MANDEVILLE, Manchester — Even as motorists are eagerly awaiting the completion of the US$188-million May Pen to Williamsfield leg of Highway 2000 by August, business and construction leaders are optimistic that the project will drive productivity.
The project — which will reduce travel time between Kingston, Mandeville and other points west — was originally scheduled for completion in October 2022. The last date of completion given was March 2023 and before a timeline was given for January 2023.
President of the Manchester Chamber of Commerce Simone Spence-Johnson told the Jamaica Observer last week that there is great anticipation for the completion of the highway among the business community.
"It [highway] will increase productivity. [Having] a highway that is going to bypass Porus and a lot of the winding roads, can you just imagine how quickly you will reach Mandeville and vice versa?" she asked.
She added that the highway — which starts at the Rio Minho Bridge — will allow for efficient accessibility to central Jamaica.
"We are really looking forward to the completion of the highway and what it will bring into the parish, especially when you talk about business and commerce. It will allow for accessibility for central Jamaica. In terms of even here being the hub with access to the two [cities], if you are coming from the west or coming from the east. Manchester will be looked at as a viable option for any business idea, services that you are looking to put together now. Other than the two corporate ends of the island, we are central so the point of reach is [better] now," said Spence-Johnson.
Stephen Edwards, managing director at the National Road Operating & Constructing Company (NROCC) — which is responsible for overseeing the design, construction and maintenance of Jamaica's highways — explained that when completed the highway will reduce travel time between May Pen and Williamsfield to below 15 minutes.

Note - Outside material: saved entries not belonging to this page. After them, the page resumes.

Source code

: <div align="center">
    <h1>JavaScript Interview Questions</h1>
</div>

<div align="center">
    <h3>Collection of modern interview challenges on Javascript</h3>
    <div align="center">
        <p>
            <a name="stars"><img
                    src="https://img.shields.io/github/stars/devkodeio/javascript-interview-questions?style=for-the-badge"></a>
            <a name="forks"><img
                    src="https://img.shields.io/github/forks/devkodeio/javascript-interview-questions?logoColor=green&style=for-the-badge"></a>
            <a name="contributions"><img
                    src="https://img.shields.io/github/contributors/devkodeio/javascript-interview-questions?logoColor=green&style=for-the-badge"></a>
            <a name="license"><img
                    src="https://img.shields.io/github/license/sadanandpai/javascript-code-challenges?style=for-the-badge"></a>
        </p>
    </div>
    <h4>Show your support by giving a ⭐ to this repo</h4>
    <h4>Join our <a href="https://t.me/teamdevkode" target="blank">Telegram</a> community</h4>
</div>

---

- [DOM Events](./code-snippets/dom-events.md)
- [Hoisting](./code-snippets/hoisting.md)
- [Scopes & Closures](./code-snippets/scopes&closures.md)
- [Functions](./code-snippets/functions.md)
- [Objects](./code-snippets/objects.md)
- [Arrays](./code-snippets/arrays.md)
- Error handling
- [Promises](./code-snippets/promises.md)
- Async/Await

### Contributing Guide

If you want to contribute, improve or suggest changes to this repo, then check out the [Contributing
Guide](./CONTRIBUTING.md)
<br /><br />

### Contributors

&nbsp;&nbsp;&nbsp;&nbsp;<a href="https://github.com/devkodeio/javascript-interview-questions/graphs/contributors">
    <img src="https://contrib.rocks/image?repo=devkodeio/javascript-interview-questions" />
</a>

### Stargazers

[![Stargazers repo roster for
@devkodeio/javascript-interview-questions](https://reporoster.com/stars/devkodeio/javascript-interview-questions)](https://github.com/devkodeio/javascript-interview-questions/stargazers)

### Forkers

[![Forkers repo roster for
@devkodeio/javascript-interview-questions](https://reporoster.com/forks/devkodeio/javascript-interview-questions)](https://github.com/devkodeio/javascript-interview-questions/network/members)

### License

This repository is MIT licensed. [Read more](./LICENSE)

"Persons who traverse the corridor from May Pen to Williamsfield would be aware of the challenges especially through the Porus and Trinity area where the roads are extremely winding and narrow. The highway alignment will enable goods and services to traverse that corridor much more efficiently. Overall, the project will reduce the travel time between May Pen and Williamsfield to below 15 minutes," he told media staff from the Office of the Prime Minister during a recent tour of the highway.
The project, started in September 2019, employs just over 600 locals and is being undertaken by Chinese firm China Harbour Engineering Company (CHEC). The project is 92 per cent complete. The highway project includes the design and construction of approximately 23 kilometres of a four-lane, arterial divided highway on a new alignment, and the upgrading of approximately five kilometres of the existing Melrose Hill Bypass to a four-lane, rural, arterial divided highway.